Closing out a summer of consistently high rents in Manhattan and Brooklyn, tenants are seeking greener pastures, literally. The lush, relatively suburban streets of Queens saw a huge spurt in interest in August, execs from top brokerages told The Real Deal.
“Inquiries for Queens rentals have jumped 38 percent in August over July,” said Mark Menendez, director of rentals at Douglas Elliman, citing figures not disclosed publicly. “The number one requested neighborhood is Forest Hills.”

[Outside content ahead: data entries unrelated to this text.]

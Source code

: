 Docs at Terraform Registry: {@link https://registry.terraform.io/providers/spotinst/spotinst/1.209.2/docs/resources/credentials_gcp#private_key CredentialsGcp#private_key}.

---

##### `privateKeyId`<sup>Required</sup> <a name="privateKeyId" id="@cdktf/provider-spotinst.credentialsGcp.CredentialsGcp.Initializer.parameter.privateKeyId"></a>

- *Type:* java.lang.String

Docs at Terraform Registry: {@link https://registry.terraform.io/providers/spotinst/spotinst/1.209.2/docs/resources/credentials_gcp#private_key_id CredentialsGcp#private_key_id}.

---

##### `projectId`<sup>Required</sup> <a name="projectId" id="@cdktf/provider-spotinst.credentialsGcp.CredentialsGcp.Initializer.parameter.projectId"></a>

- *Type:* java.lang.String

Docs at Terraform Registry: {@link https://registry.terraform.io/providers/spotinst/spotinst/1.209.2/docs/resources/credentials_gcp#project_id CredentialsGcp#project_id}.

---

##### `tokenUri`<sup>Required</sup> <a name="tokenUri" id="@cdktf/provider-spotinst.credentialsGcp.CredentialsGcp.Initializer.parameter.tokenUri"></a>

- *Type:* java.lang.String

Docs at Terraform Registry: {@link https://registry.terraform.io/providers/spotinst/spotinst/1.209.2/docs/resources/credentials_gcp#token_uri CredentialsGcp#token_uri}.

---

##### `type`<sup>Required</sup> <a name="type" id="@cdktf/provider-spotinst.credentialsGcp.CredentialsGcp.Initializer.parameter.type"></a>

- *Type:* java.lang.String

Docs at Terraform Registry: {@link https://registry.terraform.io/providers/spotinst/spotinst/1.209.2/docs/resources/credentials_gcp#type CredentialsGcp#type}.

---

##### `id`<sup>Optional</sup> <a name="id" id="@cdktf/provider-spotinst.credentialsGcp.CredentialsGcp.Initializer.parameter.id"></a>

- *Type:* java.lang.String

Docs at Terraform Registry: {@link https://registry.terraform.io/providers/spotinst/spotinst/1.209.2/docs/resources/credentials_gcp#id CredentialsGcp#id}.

Manhattan rents have continued to hold steady, averaging $3,434 per month in August, $8 less per month than in July, when the average was $3,442 a month, according to Citi Habitats’ monthly rental market report, which uses data from the firm’s own transactions, released today.
According to Elliman’s monthly market report, also released today, the median monthly price tag for a Manhattan apartment was $3,150, down 1.8 percent year-over-year from $3,095. Coldwell Banker AC Lawrence had a much higher figure — $3,588 per month, up 2.6 percent from $3,498 in July. (Year-over-year figures were not provided in the Coldwell report.) None of the brokerages track rents in Queens.
“Pricing has been what it’s been all year – flat,” said Gary Malin, president of Citi Habitats. And while August should be busy in Manhattan, “vacancy has been creeping up,” Malin said. The figure grew slightly to 1.31 percent, from 1.19 percent in July, per Citi Habitats’ figures.
“I think it’s because pricing has pushed people to outer boroughs, or to purchasing,” Malin said.
He said he expects renters to see prices begin to cave and landlords begin to offer incentives in some rentals in the fall.
Menendez was less pessimistic, but admitted that “pressure on the market has been consistent.”
However, one segment was seeing drastic price jumps, he said. Studios in Lower Manhattan saw median rents grow to $2,907 per month, up 10.8 percent from $2,623 the previous month, and 6.3 percent from $2,734 year-over-year. “[Almost] $3,000 for a studio Downtown is a big number,” Menendez said.
In Brooklyn, the median rent was $2,850 a month, up 4.6 percent year-over-year from $2,724, according to Elliman’s report. The number of new rental deals signed in Brooklyn — 81 — was also a 200 percent increase year-over-year from 27.